Татаров. Это из Водена.
Неусыхин. Это из Энгельса. Я сомневаюсь в том, что у тов. Фридлянда есть основания не доверять сведениям, напечатанным Рязановым в «Летописях марксизма»...
Фридлянд. Я только подвергаю критике источник.
Неусыхин. Затем, я хотел бы остановиться на вопросе о том, как вообще производится это применение марксистского метода в конкретной исторической работе. Я считаю, что то или иное решение конкретных специальных проблем истории, т.-е. самый результат специального исследования, — особенно по отношению к древним эпохам — в сущности говоря, индифферентно к марксизму. Будем ли говорить, что у древних германцев была община или не было, марксизм от этого ничего не приобретет, ничего не потеряет.
Но для марксизма чрезвычайно важен метод достижения этих самых результатов, потому что применение ложного метода может привести к ошибочным выводам. И в этом смысле я полагаю, что всякий, изучающий конкретную действительность, марксист должен делать это марксистским методом. Если он, применяя марксистский метод, придет к убеждению, что все-таки у древних германцев не было общины, то пугаться этого отнюдь не следует. А между тем, если говорить о методе, то метод Д. М. Петрушевского далеко не всегда, но очень часто, — марксистский. Здесь совершенно была опущена вся глава о Фоме Аквинском...
Фридлянд. Извините, я говорил.
Неусыхин... в которой дан совершенно марксистский анализ явлений из сферы идеологии. Может быть выводы Д. М. Петрушевского опять-таки покажутся кому-нибудь неудовлетворительными, может быть, они противоречат какому-нибудь общепринятому шаблону. Но это значит лишь, что шаблон надо оставить и принять этот вывод.

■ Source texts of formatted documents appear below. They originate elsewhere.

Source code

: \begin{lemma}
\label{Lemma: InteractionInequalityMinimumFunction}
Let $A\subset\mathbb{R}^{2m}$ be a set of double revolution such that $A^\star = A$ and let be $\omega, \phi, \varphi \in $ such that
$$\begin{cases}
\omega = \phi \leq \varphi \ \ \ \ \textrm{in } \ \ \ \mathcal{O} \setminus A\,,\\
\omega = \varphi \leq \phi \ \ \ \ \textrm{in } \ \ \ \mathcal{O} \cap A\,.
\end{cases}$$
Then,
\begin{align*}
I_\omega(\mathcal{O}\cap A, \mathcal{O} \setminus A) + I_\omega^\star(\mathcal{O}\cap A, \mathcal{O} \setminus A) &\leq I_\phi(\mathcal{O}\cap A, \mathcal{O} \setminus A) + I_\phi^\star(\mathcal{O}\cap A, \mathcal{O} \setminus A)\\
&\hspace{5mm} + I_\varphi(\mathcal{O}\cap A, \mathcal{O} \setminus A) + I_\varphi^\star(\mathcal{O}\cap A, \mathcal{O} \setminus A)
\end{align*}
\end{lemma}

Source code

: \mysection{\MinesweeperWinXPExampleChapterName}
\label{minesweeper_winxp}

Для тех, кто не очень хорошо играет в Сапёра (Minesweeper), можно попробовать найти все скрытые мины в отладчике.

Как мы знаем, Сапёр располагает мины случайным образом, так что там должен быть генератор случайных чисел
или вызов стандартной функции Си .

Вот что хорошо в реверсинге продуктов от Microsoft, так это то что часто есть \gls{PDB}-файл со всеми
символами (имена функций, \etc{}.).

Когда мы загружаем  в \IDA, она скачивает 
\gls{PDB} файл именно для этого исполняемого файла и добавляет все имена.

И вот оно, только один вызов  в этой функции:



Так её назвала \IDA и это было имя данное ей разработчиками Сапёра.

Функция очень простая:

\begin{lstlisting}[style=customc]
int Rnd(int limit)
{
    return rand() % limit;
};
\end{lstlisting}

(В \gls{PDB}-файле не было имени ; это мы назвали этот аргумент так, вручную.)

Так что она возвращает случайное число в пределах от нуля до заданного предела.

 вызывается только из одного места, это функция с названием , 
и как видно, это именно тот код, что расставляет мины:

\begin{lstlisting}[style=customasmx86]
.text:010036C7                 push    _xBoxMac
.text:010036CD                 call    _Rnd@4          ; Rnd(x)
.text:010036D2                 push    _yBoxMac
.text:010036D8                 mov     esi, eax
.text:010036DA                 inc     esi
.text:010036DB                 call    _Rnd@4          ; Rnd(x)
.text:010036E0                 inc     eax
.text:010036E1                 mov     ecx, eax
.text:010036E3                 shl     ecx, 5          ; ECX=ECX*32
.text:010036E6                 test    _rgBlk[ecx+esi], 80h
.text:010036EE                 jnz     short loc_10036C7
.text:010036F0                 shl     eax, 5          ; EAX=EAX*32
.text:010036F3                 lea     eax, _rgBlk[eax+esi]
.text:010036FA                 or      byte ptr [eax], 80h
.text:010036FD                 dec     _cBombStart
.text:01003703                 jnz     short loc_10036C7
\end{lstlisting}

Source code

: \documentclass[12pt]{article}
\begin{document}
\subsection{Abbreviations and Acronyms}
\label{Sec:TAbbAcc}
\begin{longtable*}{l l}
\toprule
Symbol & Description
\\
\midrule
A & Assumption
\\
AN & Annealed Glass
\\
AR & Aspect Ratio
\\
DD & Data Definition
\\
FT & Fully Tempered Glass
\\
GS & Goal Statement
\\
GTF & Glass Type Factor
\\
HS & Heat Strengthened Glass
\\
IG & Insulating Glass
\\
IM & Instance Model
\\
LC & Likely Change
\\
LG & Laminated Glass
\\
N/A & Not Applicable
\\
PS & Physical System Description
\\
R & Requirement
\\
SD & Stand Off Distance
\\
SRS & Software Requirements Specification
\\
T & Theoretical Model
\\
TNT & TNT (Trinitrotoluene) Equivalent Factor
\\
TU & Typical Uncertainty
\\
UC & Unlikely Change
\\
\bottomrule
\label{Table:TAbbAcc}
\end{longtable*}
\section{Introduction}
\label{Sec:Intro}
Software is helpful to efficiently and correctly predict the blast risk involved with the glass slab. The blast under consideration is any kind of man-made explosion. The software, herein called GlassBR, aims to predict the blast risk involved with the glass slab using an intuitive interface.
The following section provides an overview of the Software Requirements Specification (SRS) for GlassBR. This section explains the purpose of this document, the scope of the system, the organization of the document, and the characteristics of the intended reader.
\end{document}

Здесь много говорилось, что книга Д. М. Петрушевского полемически заострена. Я бы не согласился ни с кем из говоривших в оценке этой заостренности. В самом деле: в чем ее причина? Впечатление создалось такое, что Д. М. Петрушевский написал свою книгу для того, чтобы что-то или кого-то разгромить. Это не верно. Он не хотел разгромить ни марксистов, ни даже Бюхера, против которого книга, казалось бы, направлена. Ему просто нужно было осмотреться вокруг себя, как он сам пишет в предисловии, наметить назревшие и наболевшие вопросы. Но в процессе разрешения этих вопросов он, естественно, встретил на своем пути предыдущие теории и полемически заострил некоторые моменты. Но эта полемическая заостренность не новость в трудах Д. М. Петрушевского. Вы можете ее встретить во всех его старых книгах: в «Восстании Уота Тайлера», хотя это диссертация, в «Очерках из истории средневекового общества и государства» и т. д. Критикует ли он при этом Бюхера резко или мягко, — это вопрос, который нас интересовать не может. Может быть, Бюхера он мог бы интересовать, если бы он пожелал возразить на эту критику.
В двух словах я бы хотел коснуться вопроса о знаменитом введении. К сожалению, я не имею времени остановиться подробно на том, в какой мере воспринял Д. М. Петрушевский Риккерта и Макса Вебера. Это — интересная проблема. О Максе Вебере здесь говорили много, но у меня сложилось такое впечатление, что говорилось не о нем, а о ком-то другом. По крайней мере, самое понятие «идеальный тип», в сущности говоря, осталось здесь невыясненным.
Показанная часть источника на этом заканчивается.